Segment Open
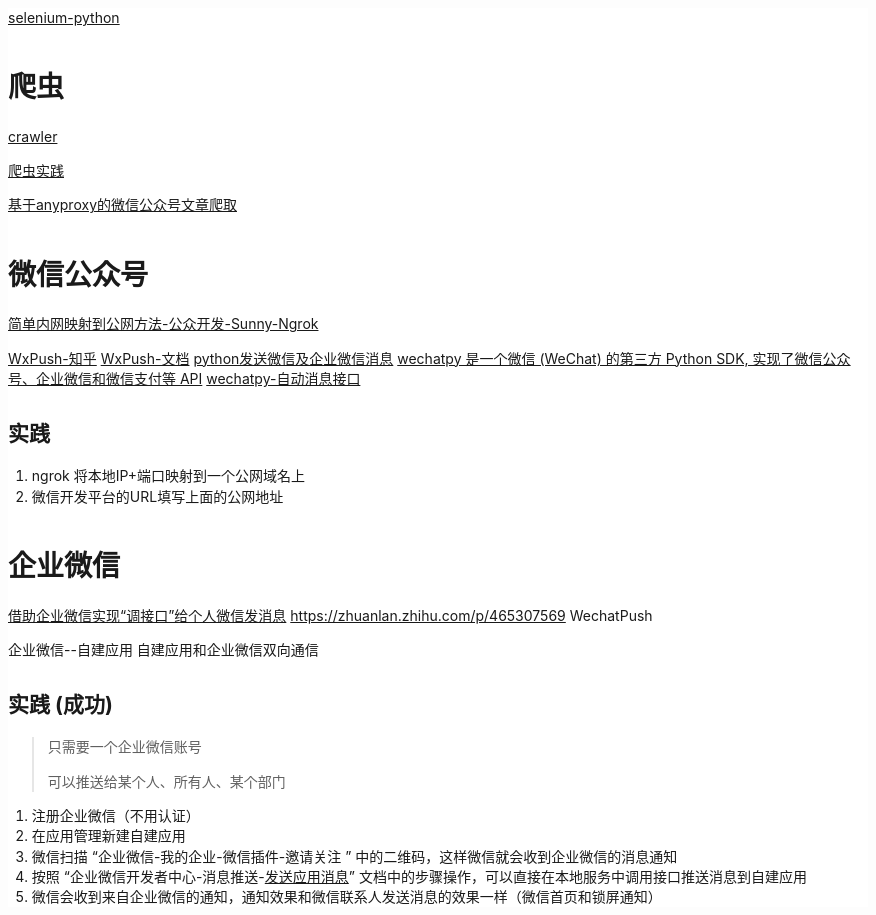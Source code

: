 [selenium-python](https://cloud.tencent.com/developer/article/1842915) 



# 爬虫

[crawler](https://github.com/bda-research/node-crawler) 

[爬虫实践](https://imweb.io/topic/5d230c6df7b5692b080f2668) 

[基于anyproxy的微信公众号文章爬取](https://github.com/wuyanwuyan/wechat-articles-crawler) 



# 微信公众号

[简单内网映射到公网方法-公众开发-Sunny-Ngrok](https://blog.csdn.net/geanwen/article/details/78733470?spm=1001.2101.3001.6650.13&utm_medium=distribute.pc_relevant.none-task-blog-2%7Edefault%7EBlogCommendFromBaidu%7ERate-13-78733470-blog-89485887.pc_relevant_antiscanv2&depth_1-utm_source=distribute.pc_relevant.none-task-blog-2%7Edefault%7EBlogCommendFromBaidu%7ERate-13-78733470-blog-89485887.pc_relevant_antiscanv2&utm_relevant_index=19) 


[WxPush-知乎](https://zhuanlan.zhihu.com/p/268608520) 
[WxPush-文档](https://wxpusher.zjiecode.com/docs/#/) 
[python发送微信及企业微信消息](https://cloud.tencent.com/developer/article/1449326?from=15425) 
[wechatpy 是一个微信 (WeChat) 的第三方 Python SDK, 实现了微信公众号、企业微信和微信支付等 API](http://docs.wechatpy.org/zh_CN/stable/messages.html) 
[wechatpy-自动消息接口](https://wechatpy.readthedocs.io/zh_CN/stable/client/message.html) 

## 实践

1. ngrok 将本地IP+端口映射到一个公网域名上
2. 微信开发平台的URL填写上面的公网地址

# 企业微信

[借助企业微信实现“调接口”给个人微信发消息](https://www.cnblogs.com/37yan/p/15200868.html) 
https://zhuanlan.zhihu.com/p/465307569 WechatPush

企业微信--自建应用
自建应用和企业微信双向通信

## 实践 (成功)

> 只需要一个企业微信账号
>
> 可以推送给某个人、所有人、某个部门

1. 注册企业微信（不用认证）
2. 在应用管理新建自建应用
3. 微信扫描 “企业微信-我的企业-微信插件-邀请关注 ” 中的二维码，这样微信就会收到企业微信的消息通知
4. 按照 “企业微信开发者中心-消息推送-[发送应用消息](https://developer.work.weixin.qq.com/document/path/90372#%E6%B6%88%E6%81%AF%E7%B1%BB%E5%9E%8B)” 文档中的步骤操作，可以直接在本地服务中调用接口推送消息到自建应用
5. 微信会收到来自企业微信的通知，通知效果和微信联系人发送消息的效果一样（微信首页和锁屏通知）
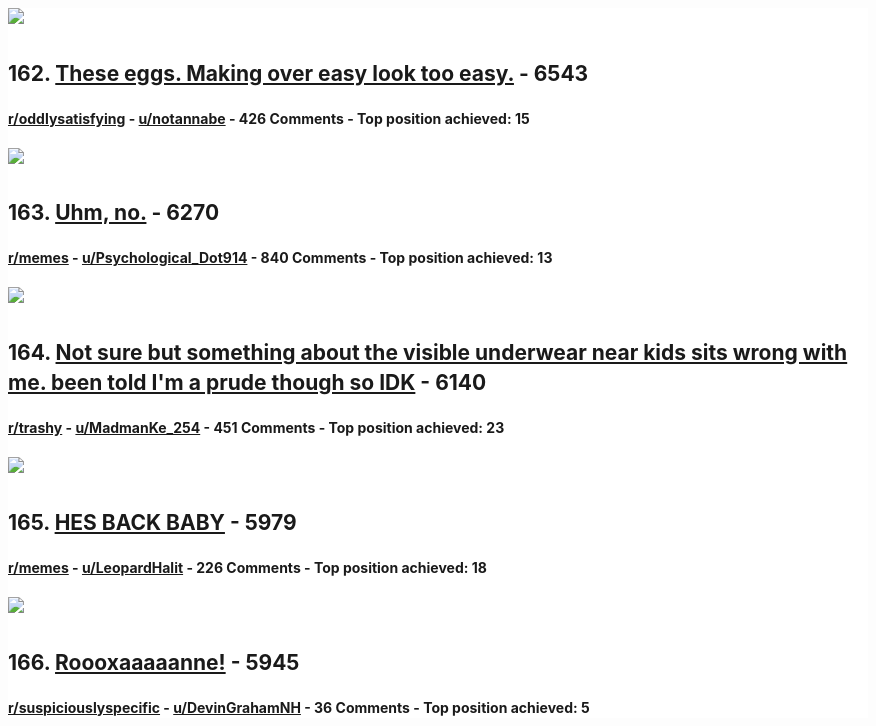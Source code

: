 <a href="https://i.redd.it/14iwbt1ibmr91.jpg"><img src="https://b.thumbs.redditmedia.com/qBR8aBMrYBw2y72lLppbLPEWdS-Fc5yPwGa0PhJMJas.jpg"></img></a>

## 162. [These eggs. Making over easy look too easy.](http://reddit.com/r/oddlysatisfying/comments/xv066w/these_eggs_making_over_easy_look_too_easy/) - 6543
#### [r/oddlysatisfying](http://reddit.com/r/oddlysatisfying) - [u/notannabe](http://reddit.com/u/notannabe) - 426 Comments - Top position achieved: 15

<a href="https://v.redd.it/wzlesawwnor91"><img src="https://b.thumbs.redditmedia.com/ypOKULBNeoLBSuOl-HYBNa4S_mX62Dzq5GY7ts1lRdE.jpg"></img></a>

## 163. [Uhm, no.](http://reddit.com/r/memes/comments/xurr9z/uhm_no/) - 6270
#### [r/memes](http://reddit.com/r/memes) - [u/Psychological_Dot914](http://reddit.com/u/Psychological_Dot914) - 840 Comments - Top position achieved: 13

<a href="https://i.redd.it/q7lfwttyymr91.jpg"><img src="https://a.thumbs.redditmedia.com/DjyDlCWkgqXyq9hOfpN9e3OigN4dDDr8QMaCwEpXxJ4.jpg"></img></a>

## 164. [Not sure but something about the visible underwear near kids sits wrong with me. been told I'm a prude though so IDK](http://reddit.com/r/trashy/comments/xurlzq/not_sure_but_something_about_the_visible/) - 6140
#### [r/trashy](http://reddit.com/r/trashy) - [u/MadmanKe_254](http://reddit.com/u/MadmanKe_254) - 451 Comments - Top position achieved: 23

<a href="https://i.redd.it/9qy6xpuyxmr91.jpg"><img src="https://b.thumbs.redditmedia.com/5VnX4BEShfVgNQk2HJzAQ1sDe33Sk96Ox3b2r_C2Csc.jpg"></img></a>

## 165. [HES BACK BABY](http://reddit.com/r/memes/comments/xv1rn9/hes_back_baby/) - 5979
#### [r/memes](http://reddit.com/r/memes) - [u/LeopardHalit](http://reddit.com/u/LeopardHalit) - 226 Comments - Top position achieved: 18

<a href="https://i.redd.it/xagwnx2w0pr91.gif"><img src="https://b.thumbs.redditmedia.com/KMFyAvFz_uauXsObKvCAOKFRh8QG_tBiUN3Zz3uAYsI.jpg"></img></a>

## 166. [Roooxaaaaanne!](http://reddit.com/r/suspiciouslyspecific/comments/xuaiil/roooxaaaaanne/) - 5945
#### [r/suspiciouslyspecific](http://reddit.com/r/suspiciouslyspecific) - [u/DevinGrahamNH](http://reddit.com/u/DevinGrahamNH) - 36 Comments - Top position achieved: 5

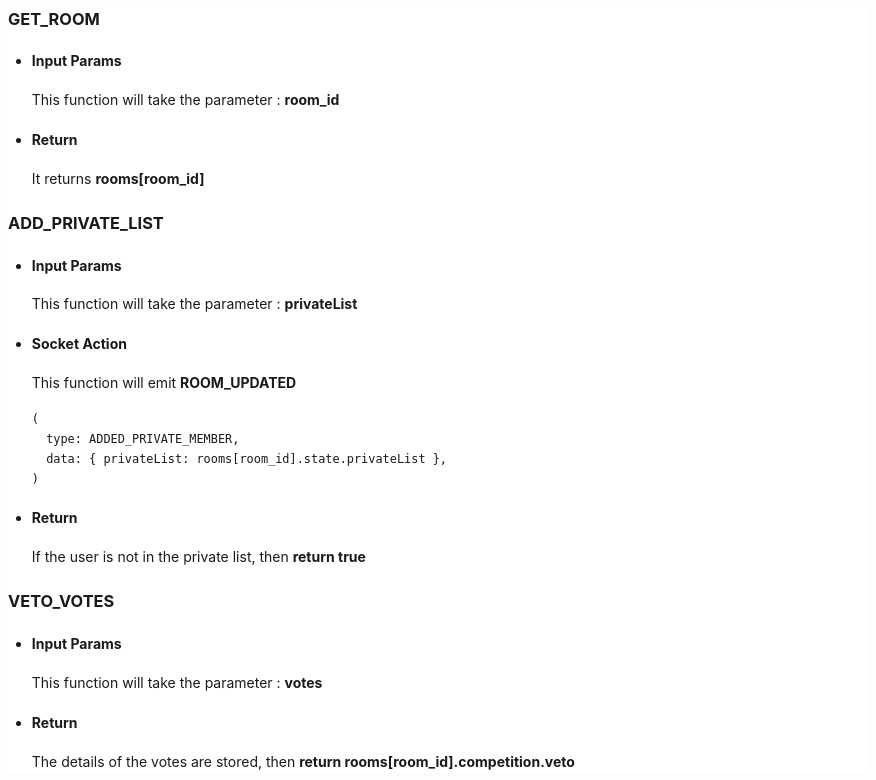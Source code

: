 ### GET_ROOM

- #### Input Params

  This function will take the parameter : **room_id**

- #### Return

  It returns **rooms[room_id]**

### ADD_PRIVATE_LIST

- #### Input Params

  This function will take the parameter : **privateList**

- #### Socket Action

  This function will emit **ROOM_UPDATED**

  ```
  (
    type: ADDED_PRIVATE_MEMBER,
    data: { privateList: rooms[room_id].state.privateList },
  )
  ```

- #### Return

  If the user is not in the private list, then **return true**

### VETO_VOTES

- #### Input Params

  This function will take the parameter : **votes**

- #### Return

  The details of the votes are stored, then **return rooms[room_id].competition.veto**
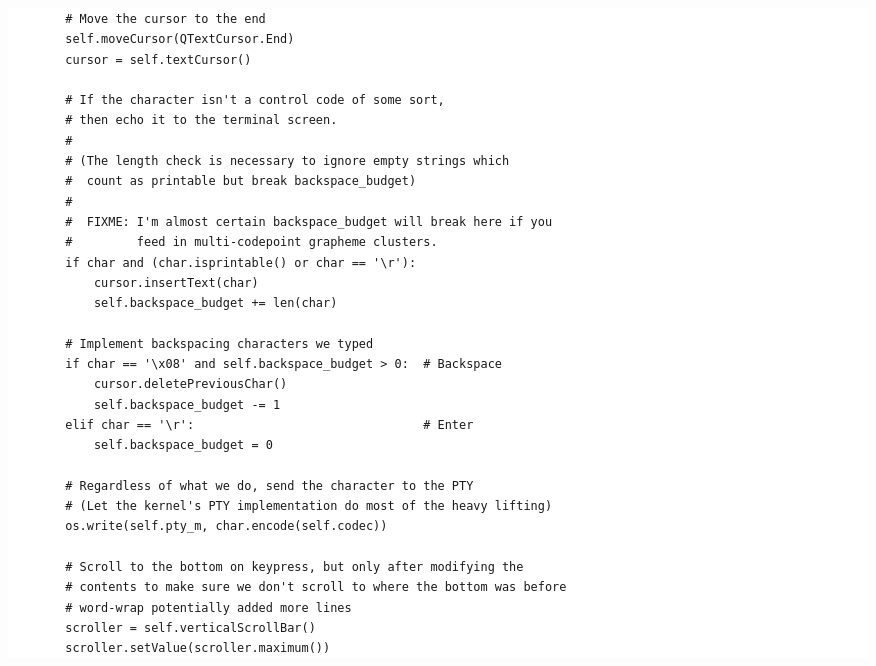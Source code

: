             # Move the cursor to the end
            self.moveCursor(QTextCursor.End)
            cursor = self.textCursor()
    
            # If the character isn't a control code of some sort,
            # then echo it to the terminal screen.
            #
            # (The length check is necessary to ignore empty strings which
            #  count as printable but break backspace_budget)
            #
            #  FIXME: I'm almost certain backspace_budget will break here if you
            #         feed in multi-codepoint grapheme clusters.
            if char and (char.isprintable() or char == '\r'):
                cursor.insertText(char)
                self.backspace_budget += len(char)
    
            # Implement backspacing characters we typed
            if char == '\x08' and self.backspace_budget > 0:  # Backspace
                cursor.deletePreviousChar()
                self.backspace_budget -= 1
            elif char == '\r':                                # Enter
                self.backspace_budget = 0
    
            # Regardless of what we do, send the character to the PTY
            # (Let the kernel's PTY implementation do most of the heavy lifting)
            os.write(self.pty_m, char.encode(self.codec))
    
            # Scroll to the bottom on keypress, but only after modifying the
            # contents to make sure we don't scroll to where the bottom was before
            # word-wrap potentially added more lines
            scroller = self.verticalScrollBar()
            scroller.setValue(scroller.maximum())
Segment Closed
REQUIREMENT. Restate every line of the listing exactly. Pictures are not part of the copy.

OUTPUT.
Source code

: [selenium-python](https://cloud.tencent.com/developer/article/1842915) 



# 爬虫

[crawler](https://github.com/bda-research/node-crawler) 

[爬虫实践](https://imweb.io/topic/5d230c6df7b5692b080f2668) 

[基于anyproxy的微信公众号文章爬取](https://github.com/wuyanwuyan/wechat-articles-crawler) 



# 微信公众号

[简单内网映射到公网方法-公众开发-Sunny-Ngrok](https://blog.csdn.net/geanwen/article/details/78733470?spm=1001.2101.3001.6650.13&utm_medium=distribute.pc_relevant.none-task-blog-2%7Edefault%7EBlogCommendFromBaidu%7ERate-13-78733470-blog-89485887.pc_relevant_antiscanv2&depth_1-utm_source=distribute.pc_relevant.none-task-blog-2%7Edefault%7EBlogCommendFromBaidu%7ERate-13-78733470-blog-89485887.pc_relevant_antiscanv2&utm_relevant_index=19) 


[WxPush-知乎](https://zhuanlan.zhihu.com/p/268608520) 
[WxPush-文档](https://wxpusher.zjiecode.com/docs/#/) 
[python发送微信及企业微信消息](https://cloud.tencent.com/developer/article/1449326?from=15425) 
[wechatpy 是一个微信 (WeChat) 的第三方 Python SDK, 实现了微信公众号、企业微信和微信支付等 API](http://docs.wechatpy.org/zh_CN/stable/messages.html) 
[wechatpy-自动消息接口](https://wechatpy.readthedocs.io/zh_CN/stable/client/message.html) 

## 实践

1. ngrok 将本地IP+端口映射到一个公网域名上
2. 微信开发平台的URL填写上面的公网地址

# 企业微信

[借助企业微信实现“调接口”给个人微信发消息](https://www.cnblogs.com/37yan/p/15200868.html) 
https://zhuanlan.zhihu.com/p/465307569 WechatPush

企业微信--自建应用
自建应用和企业微信双向通信

## 实践 (成功)

> 只需要一个企业微信账号
>
> 可以推送给某个人、所有人、某个部门

1. 注册企业微信（不用认证）
2. 在应用管理新建自建应用
3. 微信扫描 “企业微信-我的企业-微信插件-邀请关注 ” 中的二维码，这样微信就会收到企业微信的消息通知
4. 按照 “企业微信开发者中心-消息推送-[发送应用消息](https://developer.work.weixin.qq.com/document/path/90372#%E6%B6%88%E6%81%AF%E7%B1%BB%E5%9E%8B)” 文档中的步骤操作，可以直接在本地服务中调用接口推送消息到自建应用
5. 微信会收到来自企业微信的通知，通知效果和微信联系人发送消息的效果一样（微信首页和锁屏通知）
Source code

: <a href="https://i.redd.it/14iwbt1ibmr91.jpg"><img src="https://b.thumbs.redditmedia.com/qBR8aBMrYBw2y72lLppbLPEWdS-Fc5yPwGa0PhJMJas.jpg"></img></a>

## 162. [These eggs. Making over easy look too easy.](http://reddit.com/r/oddlysatisfying/comments/xv066w/these_eggs_making_over_easy_look_too_easy/) - 6543
#### [r/oddlysatisfying](http://reddit.com/r/oddlysatisfying) - [u/notannabe](http://reddit.com/u/notannabe) - 426 Comments - Top position achieved: 15

<a href="https://v.redd.it/wzlesawwnor91"><img src="https://b.thumbs.redditmedia.com/ypOKULBNeoLBSuOl-HYBNa4S_mX62Dzq5GY7ts1lRdE.jpg"></img></a>

## 163. [Uhm, no.](http://reddit.com/r/memes/comments/xurr9z/uhm_no/) - 6270
#### [r/memes](http://reddit.com/r/memes) - [u/Psychological_Dot914](http://reddit.com/u/Psychological_Dot914) - 840 Comments - Top position achieved: 13

<a href="https://i.redd.it/q7lfwttyymr91.jpg"><img src="https://a.thumbs.redditmedia.com/DjyDlCWkgqXyq9hOfpN9e3OigN4dDDr8QMaCwEpXxJ4.jpg"></img></a>

## 164. [Not sure but something about the visible underwear near kids sits wrong with me. been told I'm a prude though so IDK](http://reddit.com/r/trashy/comments/xurlzq/not_sure_but_something_about_the_visible/) - 6140
#### [r/trashy](http://reddit.com/r/trashy) - [u/MadmanKe_254](http://reddit.com/u/MadmanKe_254) - 451 Comments - Top position achieved: 23

<a href="https://i.redd.it/9qy6xpuyxmr91.jpg"><img src="https://b.thumbs.redditmedia.com/5VnX4BEShfVgNQk2HJzAQ1sDe33Sk96Ox3b2r_C2Csc.jpg"></img></a>

## 165. [HES BACK BABY](http://reddit.com/r/memes/comments/xv1rn9/hes_back_baby/) - 5979
#### [r/memes](http://reddit.com/r/memes) - [u/LeopardHalit](http://reddit.com/u/LeopardHalit) - 226 Comments - Top position achieved: 18

<a href="https://i.redd.it/xagwnx2w0pr91.gif"><img src="https://b.thumbs.redditmedia.com/KMFyAvFz_uauXsObKvCAOKFRh8QG_tBiUN3Zz3uAYsI.jpg"></img></a>

## 166. [Roooxaaaaanne!](http://reddit.com/r/suspiciouslyspecific/comments/xuaiil/roooxaaaaanne/) - 5945
#### [r/suspiciouslyspecific](http://reddit.com/r/suspiciouslyspecific) - [u/DevinGrahamNH](http://reddit.com/u/DevinGrahamNH) - 36 Comments - Top position achieved: 5

Source code

: ### GET_ROOM

- #### Input Params

  This function will take the parameter : **room_id**

- #### Return

  It returns **rooms[room_id]**

### ADD_PRIVATE_LIST

- #### Input Params

  This function will take the parameter : **privateList**

- #### Socket Action

  This function will emit **ROOM_UPDATED**

  ```
  (
    type: ADDED_PRIVATE_MEMBER,
    data: { privateList: rooms[room_id].state.privateList },
  )
  ```

- #### Return

  If the user is not in the private list, then **return true**

### VETO_VOTES

- #### Input Params

  This function will take the parameter : **votes**

- #### Return

  The details of the votes are stored, then **return rooms[room_id].competition.veto**
Source code

:             # Move the cursor to the end
            self.moveCursor(QTextCursor.End)
            cursor = self.textCursor()
    
            # If the character isn't a control code of some sort,
            # then echo it to the terminal screen.
            #
            # (The length check is necessary to ignore empty strings which
            #  count as printable but break backspace_budget)
            #
            #  FIXME: I'm almost certain backspace_budget will break here if you
            #         feed in multi-codepoint grapheme clusters.
            if char and (char.isprintable() or char == '\r'):
                cursor.insertText(char)
                self.backspace_budget += len(char)
    
            # Implement backspacing characters we typed
            if char == '\x08' and self.backspace_budget > 0:  # Backspace
                cursor.deletePreviousChar()
                self.backspace_budget -= 1
            elif char == '\r':                                # Enter
                self.backspace_budget = 0
    
            # Regardless of what we do, send the character to the PTY
            # (Let the kernel's PTY implementation do most of the heavy lifting)
            os.write(self.pty_m, char.encode(self.codec))
    
            # Scroll to the bottom on keypress, but only after modifying the
            # contents to make sure we don't scroll to where the bottom was before
            # word-wrap potentially added more lines
            scroller = self.verticalScrollBar()
            scroller.setValue(scroller.maximum())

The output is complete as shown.